RECORDS PROVIDED:
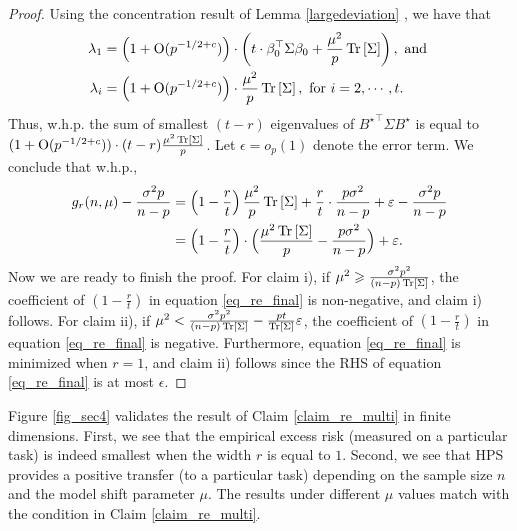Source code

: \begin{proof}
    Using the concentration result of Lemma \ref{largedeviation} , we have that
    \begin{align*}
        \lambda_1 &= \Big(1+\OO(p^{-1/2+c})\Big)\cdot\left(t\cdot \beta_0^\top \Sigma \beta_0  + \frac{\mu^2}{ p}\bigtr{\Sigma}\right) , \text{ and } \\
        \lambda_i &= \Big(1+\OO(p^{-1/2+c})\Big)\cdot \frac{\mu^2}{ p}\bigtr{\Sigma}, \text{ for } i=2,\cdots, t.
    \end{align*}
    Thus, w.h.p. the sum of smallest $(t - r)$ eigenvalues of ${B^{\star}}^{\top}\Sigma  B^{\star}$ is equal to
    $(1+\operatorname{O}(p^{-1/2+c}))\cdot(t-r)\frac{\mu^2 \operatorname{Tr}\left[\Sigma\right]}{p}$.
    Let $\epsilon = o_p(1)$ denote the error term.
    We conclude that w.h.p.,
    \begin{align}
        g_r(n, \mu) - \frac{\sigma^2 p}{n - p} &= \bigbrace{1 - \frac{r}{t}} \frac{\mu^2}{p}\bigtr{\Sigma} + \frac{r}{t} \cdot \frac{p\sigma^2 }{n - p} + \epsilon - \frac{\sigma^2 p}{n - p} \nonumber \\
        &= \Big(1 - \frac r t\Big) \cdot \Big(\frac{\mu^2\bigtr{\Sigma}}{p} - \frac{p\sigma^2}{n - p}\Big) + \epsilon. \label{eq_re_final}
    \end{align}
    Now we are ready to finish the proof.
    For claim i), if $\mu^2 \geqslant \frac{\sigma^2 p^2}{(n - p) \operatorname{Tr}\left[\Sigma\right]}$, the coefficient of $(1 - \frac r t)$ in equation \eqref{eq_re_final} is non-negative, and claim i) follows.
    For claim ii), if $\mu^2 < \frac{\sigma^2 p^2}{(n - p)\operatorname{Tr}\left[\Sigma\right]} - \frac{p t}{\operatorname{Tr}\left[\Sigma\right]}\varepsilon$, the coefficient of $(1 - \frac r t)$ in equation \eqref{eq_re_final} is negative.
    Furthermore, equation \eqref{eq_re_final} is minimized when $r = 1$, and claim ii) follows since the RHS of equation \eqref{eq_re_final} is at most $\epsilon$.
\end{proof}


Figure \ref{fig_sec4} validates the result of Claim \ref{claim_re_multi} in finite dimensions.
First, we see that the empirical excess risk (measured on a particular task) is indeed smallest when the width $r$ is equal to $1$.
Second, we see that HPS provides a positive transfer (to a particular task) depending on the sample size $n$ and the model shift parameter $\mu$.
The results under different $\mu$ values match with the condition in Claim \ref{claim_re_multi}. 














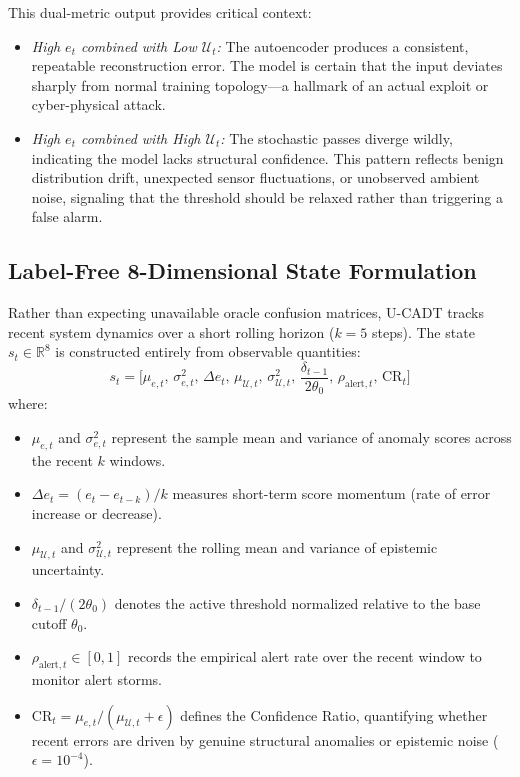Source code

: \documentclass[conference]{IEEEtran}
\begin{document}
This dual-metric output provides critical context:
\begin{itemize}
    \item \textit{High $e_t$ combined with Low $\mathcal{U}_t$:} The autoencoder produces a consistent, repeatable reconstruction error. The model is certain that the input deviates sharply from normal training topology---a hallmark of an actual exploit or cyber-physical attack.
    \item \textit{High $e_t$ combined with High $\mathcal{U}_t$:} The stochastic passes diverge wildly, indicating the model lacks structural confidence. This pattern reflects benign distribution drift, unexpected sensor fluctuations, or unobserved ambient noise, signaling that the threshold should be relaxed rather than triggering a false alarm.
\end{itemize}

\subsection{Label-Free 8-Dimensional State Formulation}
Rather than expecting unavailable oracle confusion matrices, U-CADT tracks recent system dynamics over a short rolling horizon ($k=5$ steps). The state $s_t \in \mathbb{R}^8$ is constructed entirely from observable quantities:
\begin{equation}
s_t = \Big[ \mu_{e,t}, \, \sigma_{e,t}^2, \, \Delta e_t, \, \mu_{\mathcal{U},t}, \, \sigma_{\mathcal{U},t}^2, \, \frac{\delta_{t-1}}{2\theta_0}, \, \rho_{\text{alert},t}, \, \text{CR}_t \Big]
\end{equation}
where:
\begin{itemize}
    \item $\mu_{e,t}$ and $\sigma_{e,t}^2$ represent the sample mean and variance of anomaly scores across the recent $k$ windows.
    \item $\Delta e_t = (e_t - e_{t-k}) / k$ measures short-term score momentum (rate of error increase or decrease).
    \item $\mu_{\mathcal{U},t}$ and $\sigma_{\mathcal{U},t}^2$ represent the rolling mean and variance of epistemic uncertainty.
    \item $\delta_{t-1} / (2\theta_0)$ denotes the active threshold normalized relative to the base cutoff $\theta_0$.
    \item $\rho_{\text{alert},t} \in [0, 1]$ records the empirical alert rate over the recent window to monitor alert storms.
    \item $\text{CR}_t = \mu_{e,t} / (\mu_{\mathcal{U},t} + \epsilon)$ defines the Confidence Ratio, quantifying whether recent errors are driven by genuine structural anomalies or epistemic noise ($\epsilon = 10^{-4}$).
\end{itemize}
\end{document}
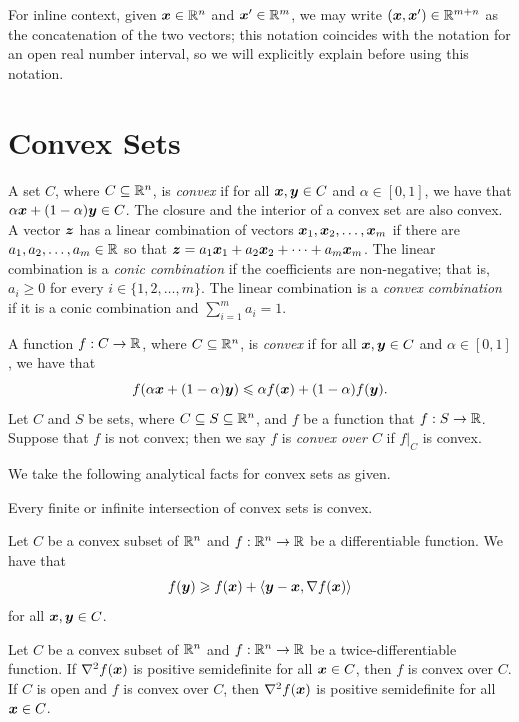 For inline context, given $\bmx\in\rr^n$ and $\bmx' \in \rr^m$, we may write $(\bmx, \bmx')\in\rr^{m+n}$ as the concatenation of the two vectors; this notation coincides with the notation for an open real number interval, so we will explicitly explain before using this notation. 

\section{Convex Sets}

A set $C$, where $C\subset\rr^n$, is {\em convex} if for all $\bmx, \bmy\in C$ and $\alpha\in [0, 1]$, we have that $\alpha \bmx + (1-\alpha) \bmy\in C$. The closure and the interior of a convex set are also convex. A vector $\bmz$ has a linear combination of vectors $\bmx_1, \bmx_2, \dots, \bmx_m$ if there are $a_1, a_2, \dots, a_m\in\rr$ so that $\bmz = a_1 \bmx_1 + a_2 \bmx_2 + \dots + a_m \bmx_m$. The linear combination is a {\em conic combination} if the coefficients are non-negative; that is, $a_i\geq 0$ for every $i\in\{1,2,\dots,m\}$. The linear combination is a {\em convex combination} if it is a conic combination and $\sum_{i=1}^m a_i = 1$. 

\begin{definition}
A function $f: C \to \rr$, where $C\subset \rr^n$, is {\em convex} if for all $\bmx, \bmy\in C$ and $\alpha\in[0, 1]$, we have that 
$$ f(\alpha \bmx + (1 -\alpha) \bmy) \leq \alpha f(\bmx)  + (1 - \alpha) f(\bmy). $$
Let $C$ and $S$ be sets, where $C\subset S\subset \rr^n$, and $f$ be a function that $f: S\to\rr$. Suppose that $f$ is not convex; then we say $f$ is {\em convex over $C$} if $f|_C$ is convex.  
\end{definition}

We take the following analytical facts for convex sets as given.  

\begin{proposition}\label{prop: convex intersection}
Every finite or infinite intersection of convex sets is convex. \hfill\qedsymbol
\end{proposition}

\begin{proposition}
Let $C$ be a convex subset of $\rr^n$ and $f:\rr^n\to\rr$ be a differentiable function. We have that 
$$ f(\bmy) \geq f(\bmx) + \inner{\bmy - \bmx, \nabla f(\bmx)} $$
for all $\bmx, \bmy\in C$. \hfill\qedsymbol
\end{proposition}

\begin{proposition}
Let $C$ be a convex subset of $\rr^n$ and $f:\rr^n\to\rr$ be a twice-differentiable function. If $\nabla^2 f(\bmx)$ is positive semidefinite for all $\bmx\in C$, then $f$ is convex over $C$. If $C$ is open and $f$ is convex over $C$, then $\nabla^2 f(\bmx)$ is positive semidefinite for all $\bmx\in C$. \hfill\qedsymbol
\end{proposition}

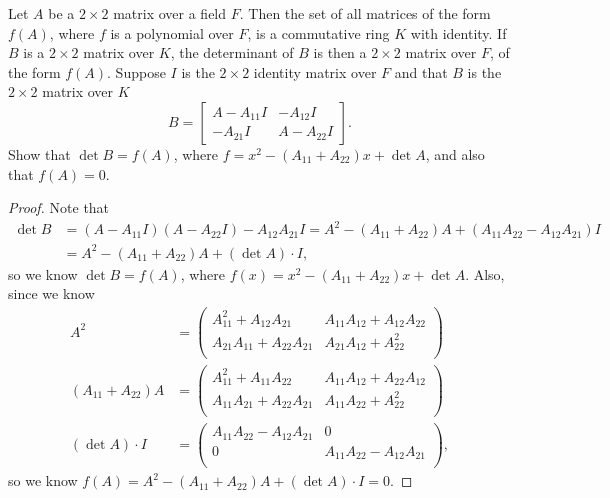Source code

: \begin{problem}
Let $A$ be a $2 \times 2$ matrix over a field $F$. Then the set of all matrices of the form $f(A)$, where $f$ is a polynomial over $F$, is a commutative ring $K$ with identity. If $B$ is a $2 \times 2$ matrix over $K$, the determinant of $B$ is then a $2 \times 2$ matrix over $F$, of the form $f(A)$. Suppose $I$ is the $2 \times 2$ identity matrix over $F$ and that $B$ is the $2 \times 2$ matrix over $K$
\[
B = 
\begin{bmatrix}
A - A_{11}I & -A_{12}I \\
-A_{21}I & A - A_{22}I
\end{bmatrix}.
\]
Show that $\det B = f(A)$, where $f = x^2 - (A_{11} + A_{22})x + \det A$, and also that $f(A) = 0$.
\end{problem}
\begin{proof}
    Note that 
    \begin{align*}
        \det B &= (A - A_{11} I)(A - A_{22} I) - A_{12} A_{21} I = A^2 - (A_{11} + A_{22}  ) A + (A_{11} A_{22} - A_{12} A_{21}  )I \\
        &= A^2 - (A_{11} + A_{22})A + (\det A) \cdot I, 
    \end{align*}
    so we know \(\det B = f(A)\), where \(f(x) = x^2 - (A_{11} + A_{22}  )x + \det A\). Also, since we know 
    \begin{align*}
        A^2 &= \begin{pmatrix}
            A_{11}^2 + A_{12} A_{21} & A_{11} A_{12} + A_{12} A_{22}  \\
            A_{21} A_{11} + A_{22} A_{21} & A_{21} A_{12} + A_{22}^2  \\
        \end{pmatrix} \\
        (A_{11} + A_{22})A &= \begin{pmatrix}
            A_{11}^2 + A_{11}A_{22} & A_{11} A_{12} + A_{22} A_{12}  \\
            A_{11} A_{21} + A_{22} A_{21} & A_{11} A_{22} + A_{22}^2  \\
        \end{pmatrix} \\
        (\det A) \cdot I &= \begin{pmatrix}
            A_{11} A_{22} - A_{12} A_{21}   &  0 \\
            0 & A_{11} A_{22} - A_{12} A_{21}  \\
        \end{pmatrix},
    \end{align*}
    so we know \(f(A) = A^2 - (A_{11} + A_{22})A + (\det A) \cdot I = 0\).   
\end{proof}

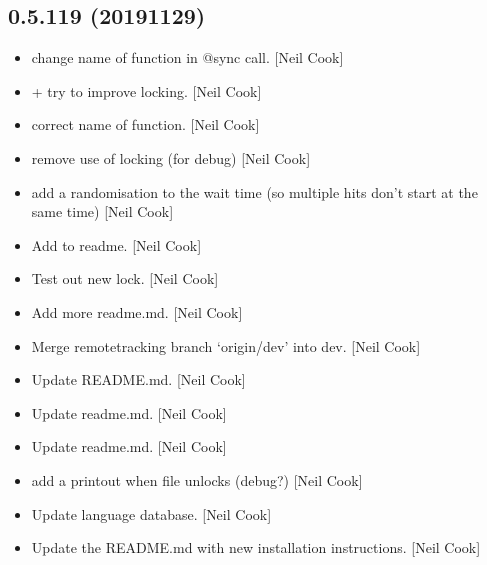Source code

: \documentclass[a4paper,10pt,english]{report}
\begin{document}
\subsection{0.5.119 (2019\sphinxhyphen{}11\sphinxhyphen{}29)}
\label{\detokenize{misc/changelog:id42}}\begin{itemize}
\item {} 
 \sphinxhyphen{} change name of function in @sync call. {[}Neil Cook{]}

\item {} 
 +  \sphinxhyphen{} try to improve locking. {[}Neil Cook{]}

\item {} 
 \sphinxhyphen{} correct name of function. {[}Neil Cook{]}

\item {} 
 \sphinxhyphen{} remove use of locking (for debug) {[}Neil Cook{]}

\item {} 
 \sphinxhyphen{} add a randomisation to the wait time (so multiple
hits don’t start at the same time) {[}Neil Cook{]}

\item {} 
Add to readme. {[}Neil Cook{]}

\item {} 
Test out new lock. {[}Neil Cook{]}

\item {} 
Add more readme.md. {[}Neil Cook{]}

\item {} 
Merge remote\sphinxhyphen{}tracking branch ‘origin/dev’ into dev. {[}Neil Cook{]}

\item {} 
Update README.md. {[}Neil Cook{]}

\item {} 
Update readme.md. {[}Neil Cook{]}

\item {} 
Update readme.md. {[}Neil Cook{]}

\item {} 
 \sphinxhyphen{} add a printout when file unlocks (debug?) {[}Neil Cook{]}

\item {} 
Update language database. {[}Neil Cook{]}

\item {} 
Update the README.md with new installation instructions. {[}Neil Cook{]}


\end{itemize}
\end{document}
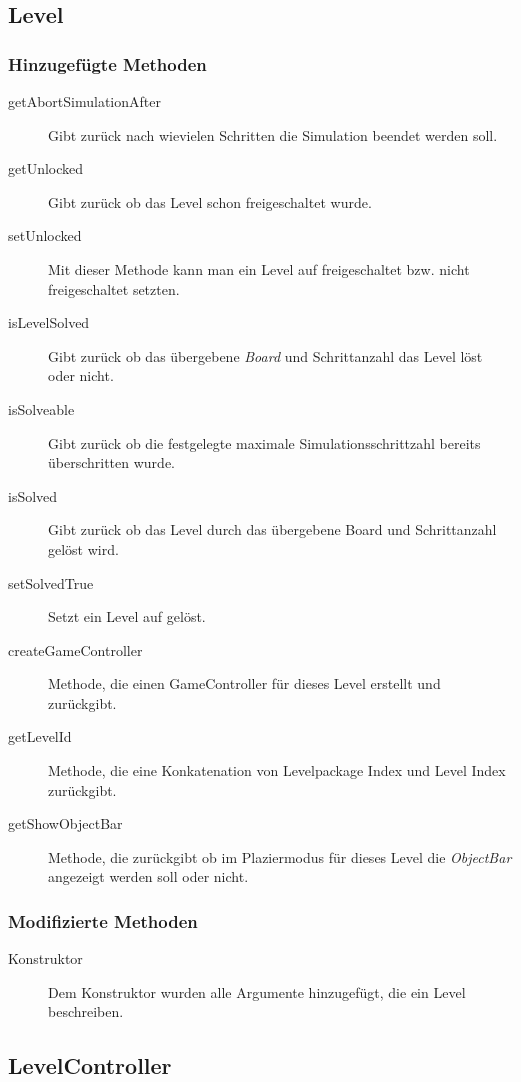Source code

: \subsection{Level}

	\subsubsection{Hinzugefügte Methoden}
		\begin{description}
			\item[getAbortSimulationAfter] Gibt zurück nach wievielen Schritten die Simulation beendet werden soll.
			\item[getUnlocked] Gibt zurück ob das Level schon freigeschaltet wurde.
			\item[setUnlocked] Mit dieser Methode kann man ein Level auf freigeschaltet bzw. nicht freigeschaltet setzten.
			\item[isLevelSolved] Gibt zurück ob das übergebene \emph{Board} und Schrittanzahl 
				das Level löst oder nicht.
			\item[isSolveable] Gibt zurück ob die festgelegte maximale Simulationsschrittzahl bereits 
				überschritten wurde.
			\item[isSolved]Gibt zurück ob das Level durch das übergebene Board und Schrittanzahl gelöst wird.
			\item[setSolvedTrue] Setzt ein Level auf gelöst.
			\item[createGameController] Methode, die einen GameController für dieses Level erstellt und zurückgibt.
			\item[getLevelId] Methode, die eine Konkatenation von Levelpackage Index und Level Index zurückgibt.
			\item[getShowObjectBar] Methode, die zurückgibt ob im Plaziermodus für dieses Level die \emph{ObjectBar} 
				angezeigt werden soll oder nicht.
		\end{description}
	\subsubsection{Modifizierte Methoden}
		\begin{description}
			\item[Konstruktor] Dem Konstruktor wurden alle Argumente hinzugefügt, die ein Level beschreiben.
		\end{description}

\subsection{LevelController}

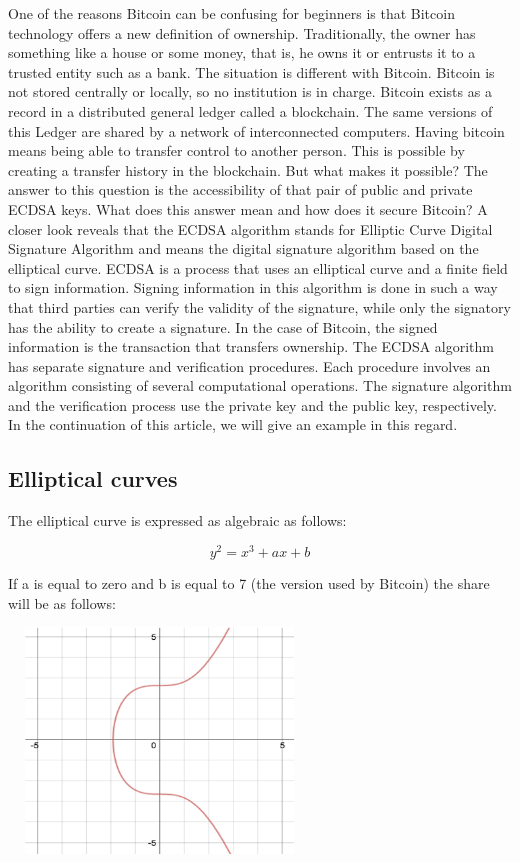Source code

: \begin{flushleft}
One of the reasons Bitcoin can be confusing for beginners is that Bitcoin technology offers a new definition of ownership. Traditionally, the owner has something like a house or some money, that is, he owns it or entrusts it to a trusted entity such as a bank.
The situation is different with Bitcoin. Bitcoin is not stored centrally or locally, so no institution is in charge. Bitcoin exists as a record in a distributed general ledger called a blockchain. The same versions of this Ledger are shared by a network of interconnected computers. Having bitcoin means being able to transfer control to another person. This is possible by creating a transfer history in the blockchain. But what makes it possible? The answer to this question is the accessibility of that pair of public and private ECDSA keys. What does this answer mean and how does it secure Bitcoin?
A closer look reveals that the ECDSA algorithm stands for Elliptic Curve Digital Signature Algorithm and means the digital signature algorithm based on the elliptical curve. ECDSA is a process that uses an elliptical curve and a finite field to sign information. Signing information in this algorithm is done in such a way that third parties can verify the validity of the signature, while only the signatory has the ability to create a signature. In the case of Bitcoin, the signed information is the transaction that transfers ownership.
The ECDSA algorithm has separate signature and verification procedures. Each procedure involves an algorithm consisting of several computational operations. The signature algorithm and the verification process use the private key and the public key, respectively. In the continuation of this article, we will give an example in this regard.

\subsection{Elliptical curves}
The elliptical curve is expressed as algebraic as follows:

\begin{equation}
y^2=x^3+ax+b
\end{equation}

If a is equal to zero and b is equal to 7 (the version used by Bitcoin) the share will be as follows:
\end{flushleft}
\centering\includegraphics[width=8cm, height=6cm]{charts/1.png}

WHAT IS REQUIRED: The lines to copy are those above that contain "gelöst".

RESPONSE AREA:
			\item[isSolved]Gibt zurück ob das Level durch das übergebene Board und Schrittanzahl gelöst wird.
			\item[setSolvedTrue] Setzt ein Level auf gelöst.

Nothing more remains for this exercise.